▼
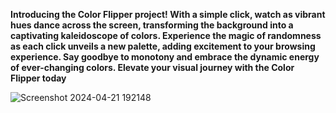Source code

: **Introducing the Color Flipper project! With a simple click, watch as vibrant hues dance across the screen, transforming the background into a captivating kaleidoscope of colors. Experience the magic of randomness as each click unveils a new palette, adding excitement to your browsing experience. Say goodbye to monotony and embrace the dynamic energy of ever-changing colors. Elevate your visual journey with the Color Flipper today**


![Screenshot 2024-04-21 192148](https://github.com/PoojaGadara/Color-Flipper/assets/100752133/6be640fc-602d-4e97-ab4a-228b3ee2cafc)
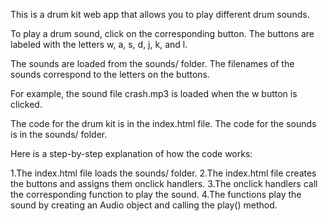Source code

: This is a drum kit web app that allows you to play different drum sounds.

To play a drum sound, click on the corresponding button. The buttons are labeled with the letters w, a, s, d, j, k, and l.

The sounds are loaded from the sounds/ folder. The filenames of the sounds correspond to the letters on the buttons.

For example, the sound file crash.mp3 is loaded when the w button is clicked.

The code for the drum kit is in the index.html file. The code for the sounds is in the sounds/ folder.

Here is a step-by-step explanation of how the code works:

1.The index.html file loads the sounds/ folder.
2.The index.html file creates the buttons and assigns them onclick handlers.
3.The onclick handlers call the corresponding function to play the sound.
4.The functions play the sound by creating an Audio object and calling the play() method.
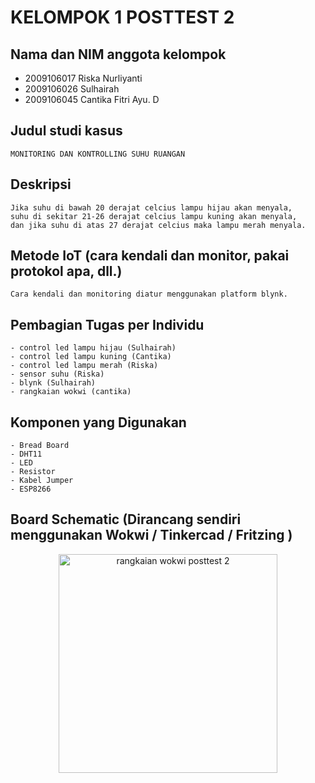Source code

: # KELOMPOK 1 POSTTEST 2

## Nama dan NIM anggota kelompok
- 2009106017  Riska Nurliyanti
- 2009106026  Sulhairah
- 2009106045  Cantika Fitri Ayu. D

## Judul studi kasus
    MONITORING DAN KONTROLLING SUHU RUANGAN
    
## Deskripsi
    Jika suhu di bawah 20 derajat celcius lampu hijau akan menyala, 
    suhu di sekitar 21-26 derajat celcius lampu kuning akan menyala, 
    dan jika suhu di atas 27 derajat celcius maka lampu merah menyala.
    
## Metode IoT (cara kendali dan monitor, pakai protokol apa, dll.)
    Cara kendali dan monitoring diatur menggunakan platform blynk.
    
## Pembagian Tugas per Individu
    - control led lampu hijau (Sulhairah)
    - control led lampu kuning (Cantika)
    - control led lampu merah (Riska)
    - sensor suhu (Riska)
    - blynk (Sulhairah)
    - rangkaian wokwi (cantika)
    
## Komponen yang Digunakan
    - Bread Board
    - DHT11
    - LED
    - Resistor
    - Kabel Jumper
    - ESP8266
    
## Board Schematic (Dirancang sendiri menggunakan Wokwi / Tinkercad / Fritzing )
<p align="center">
  <img src="rangkaianwokwi.jpeg" width="350" title="rangkaian wokwi posttest 2">
</p>
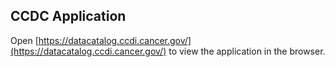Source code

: ## CCDC Application


Open [https://datacatalog.ccdi.cancer.gov/](https://datacatalog.ccdi.cancer.gov/) to view the application in the browser.
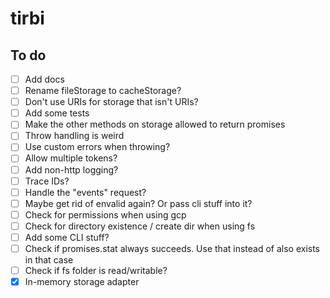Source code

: # tirbi

## To do

- [ ] Add docs
- [ ] Rename fileStorage to cacheStorage?
- [ ] Don't use URIs for storage that isn't URIs?
- [ ] Add some tests
- [ ] Make the other methods on storage allowed to return promises
- [ ] Throw handling is weird
- [ ] Use custom errors when throwing?
- [ ] Allow multiple tokens?
- [ ] Add non-http logging?
- [ ] Trace IDs?
- [ ] Handle the "events" request?
- [ ] Maybe get rid of envalid again? Or pass cli stuff into it?
- [ ] Check for permissions when using gcp
- [ ] Check for directory existence / create dir when using fs
- [ ] Add some CLI stuff?
- [ ] Check if promises.stat always succeeds. Use that instead of also exists in
      that case
- [ ] Check if fs folder is read/writable?
- [x] In-memory storage adapter
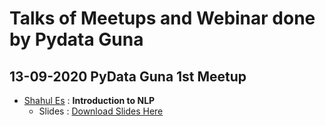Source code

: # Talks of Meetups and Webinar done by Pydata Guna

## 13-09-2020 PyData Guna 1st Meetup

* [Shahul Es](https://github.com/shahules786) : **Introduction to NLP**
   * Slides : [Download Slides Here](https://drive.google.com/file/d/1W99J2MGc9W4BZUByLWUJjXyIzQn4rDz7/view?usp=sharing)
   
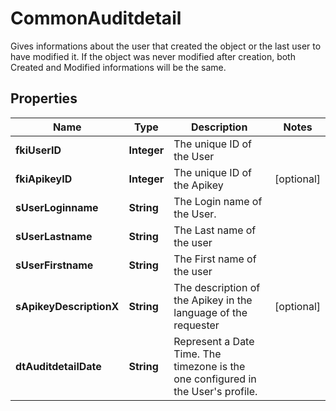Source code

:

# CommonAuditdetail

Gives informations about the user that created the object or the last user to have modified it.  If the object was never modified after creation, both Created and Modified informations will be the same. 

## Properties

| Name | Type | Description | Notes |
|------------ | ------------- | ------------- | -------------|
|**fkiUserID** | **Integer** | The unique ID of the User |  |
|**fkiApikeyID** | **Integer** | The unique ID of the Apikey |  [optional] |
|**sUserLoginname** | **String** | The Login name of the User. |  |
|**sUserLastname** | **String** | The Last name of the user |  |
|**sUserFirstname** | **String** | The First name of the user |  |
|**sApikeyDescriptionX** | **String** | The description of the Apikey in the language of the requester |  [optional] |
|**dtAuditdetailDate** | **String** | Represent a Date Time. The timezone is the one configured in the User&#39;s profile. |  |



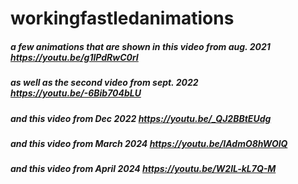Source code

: # workingfastledanimations
##### a few animations that are shown in this video from aug. 2021 https://youtu.be/g1lPdRwC0rI 

##### as well as the second video from sept. 2022 https://youtu.be/-6Bib704bLU

##### and this video from Dec 2022 https://youtu.be/_QJ2BBtEUdg

##### and this video from March 2024 https://youtu.be/IAdmO8hWOlQ

##### and this video from April 2024 https://youtu.be/W2lL-kL7Q-M 

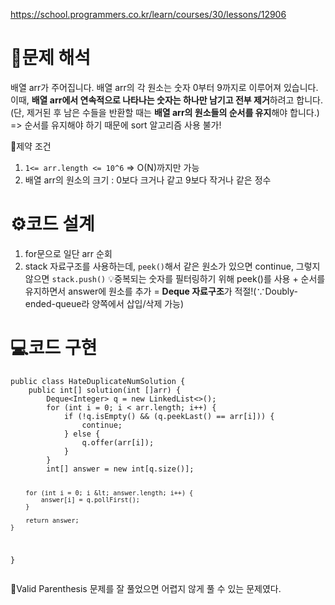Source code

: <p><a href="https://school.programmers.co.kr/learn/courses/30/lessons/12906">https://school.programmers.co.kr/learn/courses/30/lessons/12906</a></p>
<h1 id="📜문제-해석">📜문제 해석</h1>
<p>배열 arr가 주어집니다. 배열 arr의 각 원소는 숫자 0부터 9까지로 이루어져 있습니다. 이때, <strong>배열 arr에서 연속적으로 나타나는 숫자는 하나만 남기고 전부 제거</strong>하려고 합니다.(단, 제거된 후 남은 수들을 반환할 때는 <strong>배열 arr의 원소들의 순서를 유지</strong>해야 합니다.)
=&gt; 순서를 유지해야 하기 때문에 sort 알고리즘 사용 불가!</p>
<p>🚧제약 조건</p>
<ol>
<li><code>1&lt;= arr.length &lt;= 10^6</code>
=&gt; O(N)까지만 가능</li>
<li>배열 arr의 원소의 크기 : 0보다 크거나 같고 9보다 작거나 같은 정수</li>
</ol>
<h1 id="⚙️코드-설계">⚙️코드 설계</h1>
<ol>
<li>for문으로 일단 arr 순회</li>
<li>stack 자료구조를 사용하는데, <code>peek()</code>해서 같은 원소가 있으면 continue, 그렇지 않으면 <code>stack.push()</code>
💡중복되는 숫자를 필터링하기 위해 peek()를 사용 + 순서를 유지하면서 answer에 원소를 추가 = <strong>Deque 자료구조</strong>가 적절!(∵Doubly-ended-queue라 양쪽에서 삽입/삭제 가능)</li>
</ol>
<h1 id="💻코드-구현">💻코드 구현</h1>
<pre><code class="language-java">public class HateDuplicateNumSolution {
    public int[] solution(int []arr) {
        Deque&lt;Integer&gt; q = new LinkedList&lt;&gt;();
        for (int i = 0; i &lt; arr.length; i++) {
            if (!q.isEmpty() &amp;&amp; (q.peekLast() == arr[i])) {
                continue;
            } else {
                q.offer(arr[i]);
            }
        }
        int[] answer = new int[q.size()];

        for (int i = 0; i &lt; answer.length; i++) {
            answer[i] = q.pollFirst();
        }

        return answer;
    }

}</code></pre>
<p>📝Valid Parenthesis 문제를 잘 풀었으면 어렵지 않게 풀 수 있는 문제였다.</p>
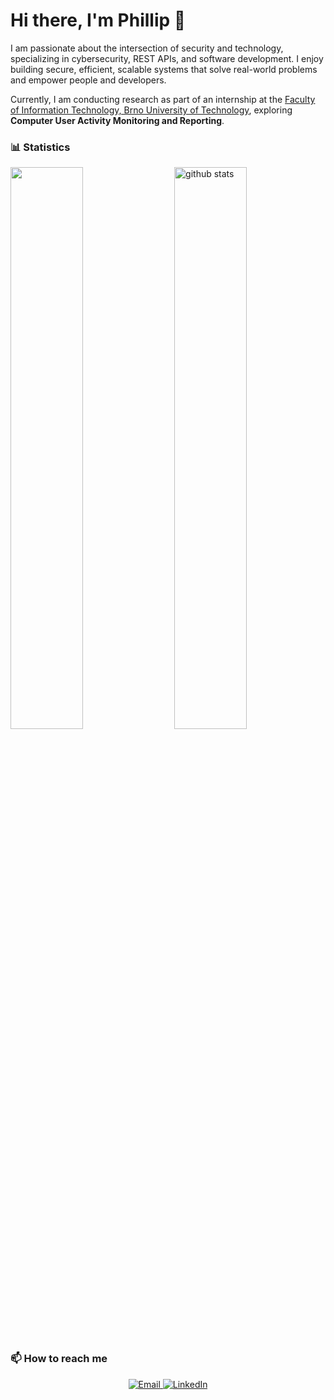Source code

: # Hi there, I'm Phillip 👋

I am passionate about the intersection of security and technology, specializing in cybersecurity, REST APIs, and software development. I enjoy building secure, efficient, scalable systems that solve real-world problems and empower people and developers.

Currently, I am conducting research as part of an internship at the [Faculty of Information Technology, Brno University of Technology](https://www.fit.vut.cz/.en), exploring **Computer User Activity Monitoring and Reporting**.

### 📊 Statistics  
<div>
    <img src="https://github-readme-streak-stats.herokuapp.com/?user=phrp720" width="48%" >
    <img src="https://github-readme-stats.vercel.app/api?username=phrp720&show_icons=true" alt="github stats" width="48%" align="right"/>
</div>

### 📫 How to reach me  
<p align="center">
    <a href="mailto:filippospapadakis1@gmail.com">
        <img src="https://img.shields.io/badge/Email-D14836?style=flat&logo=gmail&logoColor=white" alt="Email">
    </a>
    <a href="https://www.linkedin.com/in/phillip-rafail-papadakis">
        <img src="https://img.shields.io/badge/LinkedIn-0A66C2?style=flat&logo=linkedin&logoColor=white" alt="LinkedIn">
    </a>
</p>
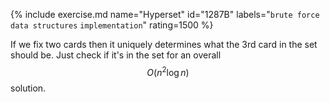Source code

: {% include exercise.md name="Hyperset" id="1287B" labels="`brute force` `data structures` `implementation`" rating=1500 %}

If we fix two cards then it uniquely determines what the 3rd card in the set should be.  Just check if it's in the set for an overall $$O(n^2 \log n)$$ solution.
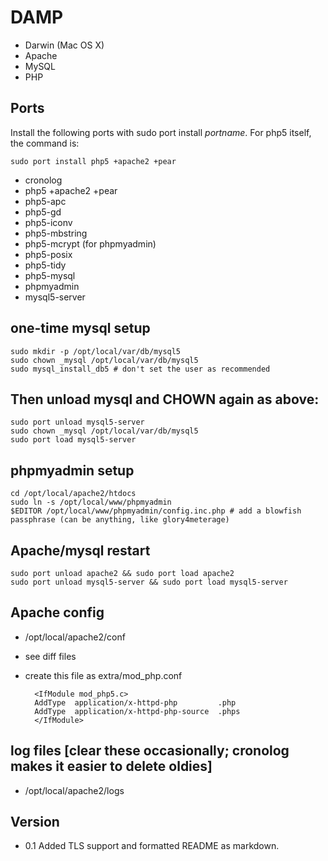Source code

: # DAMP

* Darwin (Mac OS X)
* Apache
* MySQL
* PHP

## Ports

Install the following ports with sudo port install *portname*.
For php5 itself, the command is:

	sudo port install php5 +apache2 +pear

*	cronolog
*	php5 +apache2 +pear
*	php5-apc
*	php5-gd
*	php5-iconv
*	php5-mbstring
*	php5-mcrypt (for phpmyadmin)
*	php5-posix
*	php5-tidy
*	php5-mysql
*	phpmyadmin
*	mysql5-server

## one-time mysql setup

	sudo mkdir -p /opt/local/var/db/mysql5
	sudo chown _mysql /opt/local/var/db/mysql5
	sudo mysql_install_db5 # don't set the user as recommended

## Then unload mysql and CHOWN again as above:

	sudo port unload mysql5-server
	sudo chown _mysql /opt/local/var/db/mysql5
	sudo port load mysql5-server

## phpmyadmin setup

	cd /opt/local/apache2/htdocs
	sudo ln -s /opt/local/www/phpmyadmin
	$EDITOR /opt/local/www/phpmyadmin/config.inc.php # add a blowfish passphrase (can be anything, like glory4meterage)

## Apache/mysql restart

	sudo port unload apache2 && sudo port load apache2
	sudo port unload mysql5-server && sudo port load mysql5-server

## Apache config

* /opt/local/apache2/conf
* see diff files
* create this file as extra/mod_php.conf

		<IfModule mod_php5.c>
		AddType  application/x-httpd-php         .php
		AddType  application/x-httpd-php-source  .phps
		</IfModule>


## log files [clear these occasionally; cronolog makes it easier to delete oldies]

* /opt/local/apache2/logs

## Version
* 0.1 Added TLS support and formatted README as markdown.
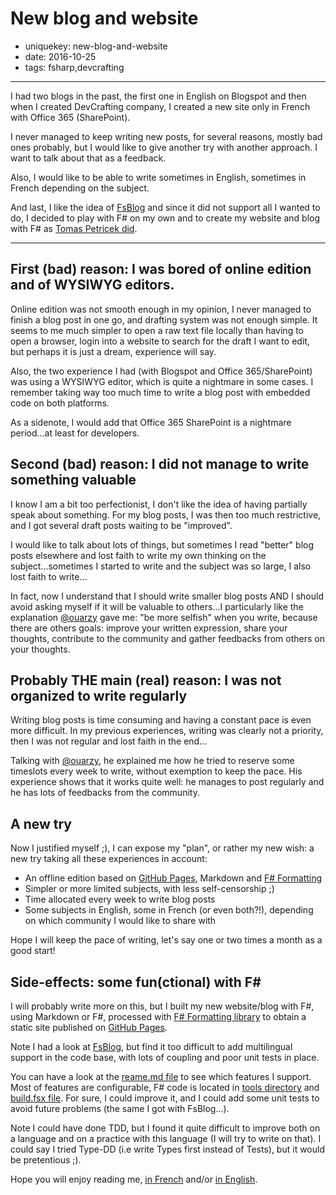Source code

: New blog and website
====================

- uniquekey: new-blog-and-website
- date: 2016-10-25
- tags: fsharp,devcrafting

--------------

I had two blogs in the past, the first one in English on Blogspot and then when I created DevCrafting company, I created a new site only in French with Office 365 (SharePoint). 

I never managed to keep writing new posts, for several reasons, mostly bad ones probably, but I would like to give another try with another approach. I want to talk about that as a feedback.

Also, I would like to be able to write sometimes in English, sometimes in French depending on the subject.

And last, I like the idea of [FsBlog](https://github.com/fsprojects/FsBlog) and since it did not support all I wanted to do, I decided to play with F# on my own and to create my website and blog with F# as [Tomas Petricek did](http://tomasp.net/).

--------------

## First (bad) reason: I was bored of online edition and of WYSIWYG editors. 

Online edition was not smooth enough in my opinion, I never managed to finish a blog post in one go, and drafting system was not enough simple. It seems to me much simpler to open a raw text file locally than having to open a browser, login into a website to search for the draft I want to edit, but perhaps it is just a dream, experience will say.

Also, the two experience I had (with Blogspot and Office 365/SharePoint) was using a WYSIWYG editor, which is quite a nightmare in some cases. I remember taking way too much time to write a blog post with embedded code on both platforms.

As a sidenote, I would add that Office 365 SharePoint is a nightmare period...at least for developers.

## Second (bad) reason: I did not manage to write something valuable

I know I am a bit too perfectionist, I don't like the idea of having partially speak about something. For my blog posts, I was then too much restrictive, and I got several draft posts waiting to be "improved".

I would like to talk about lots of things, but sometimes I read "better" blog posts elsewhere and lost faith to write my own thinking on the subject...sometimes I started to write and the subject was so large, I also lost faith to write...

In fact, now I understand that I should write smaller blog posts AND I should avoid asking myself if it will be valuable to others...I particularly like the explanation [@ouarzy](https://twitter.com/ouarzy) gave me: "be more selfish" when you write, because there are others goals: improve your written expression, share your thoughts, contribute to the community and gather feedbacks from others on your thoughts.

## Probably THE main (real) reason: I was not organized to write regularly

Writing blog posts is time consuming and having a constant pace is even more difficult. In my previous experiences, writing was clearly not a priority, then I was not regular and lost faith in the end...

Talking with [@ouarzy](https://twitter.com/ouarzy), he explained me how he tried to reserve some timeslots every week to write, without exemption to keep the pace. His experience shows that it works quite well: he manages to post regularly and he has lots of feedbacks from the community.

## A new try

Now I justified myself ;), I can expose my "plan", or rather my new wish: a new try taking all these experiences in account:

* An offline edition based on [GitHub Pages](https://pages.github.com), Markdown and [F# Formatting](https://tpetricek.github.io/FSharp.Formatting/)
* Simpler or more limited subjects, with less self-censorship ;)
* Time allocated every week to write blog posts
* Some subjects in English, some in French (or even both?!), depending on which community I would like to share with

Hope I will keep the pace of writing, let's say one or two times a month as a good start!

## Side-effects: some fun(ctional) with F#

I will probably write more on this, but I built my new website/blog with F#, using Markdown or F#, processed with [F# Formatting library](https://tpetricek.github.io/FSharp.Formatting/) to obtain a static site published on [GitHub Pages](https://pages.github.com).

Note I had a look at [FsBlog](https://github.com/fsprojects/FsBlog), but find it too difficult to add multilingual support in the code base, with lots of coupling and poor unit tests in place.

You can have a look at the [reame.md file](https://github.com/devcrafting/devcrafting.github.io/blob/dev/readme.md) to see which features I support. Most of features are configurable, F# code is located in [tools directory](https://github.com/devcrafting/devcrafting.github.io/tree/dev/tools) and [build.fsx file](https://github.com/devcrafting/devcrafting.github.io/blob/dev/build.fsx). For sure, I could improve it, and I could add some unit tests to avoid future problems (the same I got with FsBlog...).

Note I could have done TDD, but I found it quite difficult to improve both on a language and on a practice with this language (I will try to write on that). I could say I tried Type-DD (i.e write Types first instead of Tests), but it would be pretentious ;).

Hope you will enjoy reading me, [in French](http://www.devcrafting.com/fr/blog/) and/or [in English](http://www.devcrafting.com/en/blog/).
▲
- Task statement
Report the number of lines above that hold "index", and leave out everything else.

- Response box
3